Aim of the task
Would you return the lines between the one holding "We need to show" and the one holding "(\funposCel^*, \resposDel) \\", inclusive, and only those, exactly as they stand in the listing below?

"""

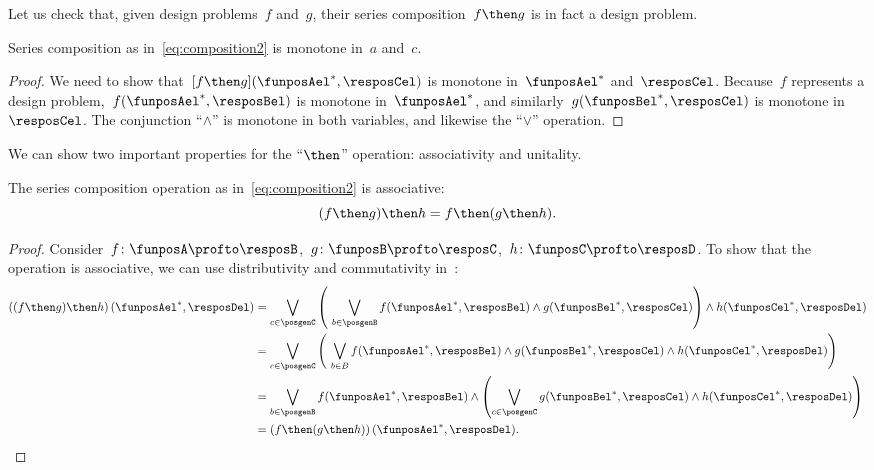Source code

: Let us check that, given design problems~$f$ and~$g$, their series composition~$f\then g$ is in fact a design problem.
\begin{lemma}
  Series composition as in~\cref{eq:composition2} is monotone in~$a$ and~$c$.
\end{lemma}
\begin{proof}
  We need to show that~$[f\then g](\funposAel^*,\resposCel)$ is monotone in~$\funposAel^*$ and~$\resposCel$. Because~$f$ represents a design problem,~$f(\funposAel^*,\resposBel)$ is monotone in~$\funposAel^*$, and similarly~$g(\funposBel^*,\resposCel)$ is monotone in~$\resposCel$. The conjunction ``$\wedge$'' is monotone in both variables, and likewise the ``$\vee$'' operation.
\end{proof}

We can show two important properties for the ``$\then$'' operation: associativity and unitality.
\begin{lemma}
  The series composition operation as in~\cref{eq:composition2} is associative:
  \begin{equation}
  (f\then g)
    \then h = f\then (g\then h).
  \end{equation}
\end{lemma}


\begin{proof}
  Consider~$f\colon \funposA\profto \resposB$,~$g\colon \funposB \profto \resposC$,~$h\colon \funposC\profto \resposD$.
  To show that the operation is associative, we can use distributivity and commutativity in~\Bool:
%
  \begin{equation}
    \label{eq:dp_associativity}
    \begin{aligned}
      \left((f\then g) \then h\right) (\funposAel^*,\resposDel)
      &= \bigvee_{c \in \posgenC} \left (\ \bigvee_{b\in \posgenB} f(\funposAel^*,\resposBel) \wedge g(\funposBel^*,\resposCel) \right )  \wedge  h (\funposCel^*, \resposDel) \\
      &= \bigvee_{c \in \posgenC} \left (\ \bigvee_{b\in B } f(\funposAel^*,\resposBel)
      \wedge g(\funposBel^*,\resposCel) \wedge h (\funposCel^*, \resposDel)
      \right ) \\
      &= \bigvee_{b \in \posgenB } f(\funposAel^*,\resposBel) \wedge \left ( \bigvee_{c\in \posgenC} g(\funposBel^*,\resposCel) \wedge h (\funposCel^*, \resposDel) \right ) \\
      &= \left(f \then (g \then h )\right) (\funposAel^*, \resposDel).
    \end{aligned}
  \end{equation}
%
\end{proof}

"""

Answer below
  We need to show that~$[f\then g](\funposAel^*,\resposCel)$ is monotone in~$\funposAel^*$ and~$\resposCel$. Because~$f$ represents a design problem,~$f(\funposAel^*,\resposBel)$ is monotone in~$\funposAel^*$, and similarly~$g(\funposBel^*,\resposCel)$ is monotone in~$\resposCel$. The conjunction ``$\wedge$'' is monotone in both variables, and likewise the ``$\vee$'' operation.
\end{proof}

We can show two important properties for the ``$\then$'' operation: associativity and unitality.
\begin{lemma}
  The series composition operation as in~\cref{eq:composition2} is associative:
  \begin{equation}
  (f\then g)
    \then h = f\then (g\then h).
  \end{equation}
\end{lemma}


\begin{proof}
  Consider~$f\colon \funposA\profto \resposB$,~$g\colon \funposB \profto \resposC$,~$h\colon \funposC\profto \resposD$.
  To show that the operation is associative, we can use distributivity and commutativity in~\Bool:
%
  \begin{equation}
    \label{eq:dp_associativity}
    \begin{aligned}
      \left((f\then g) \then h\right) (\funposAel^*,\resposDel)
      &= \bigvee_{c \in \posgenC} \left (\ \bigvee_{b\in \posgenB} f(\funposAel^*,\resposBel) \wedge g(\funposBel^*,\resposCel) \right )  \wedge  h (\funposCel^*, \resposDel) \\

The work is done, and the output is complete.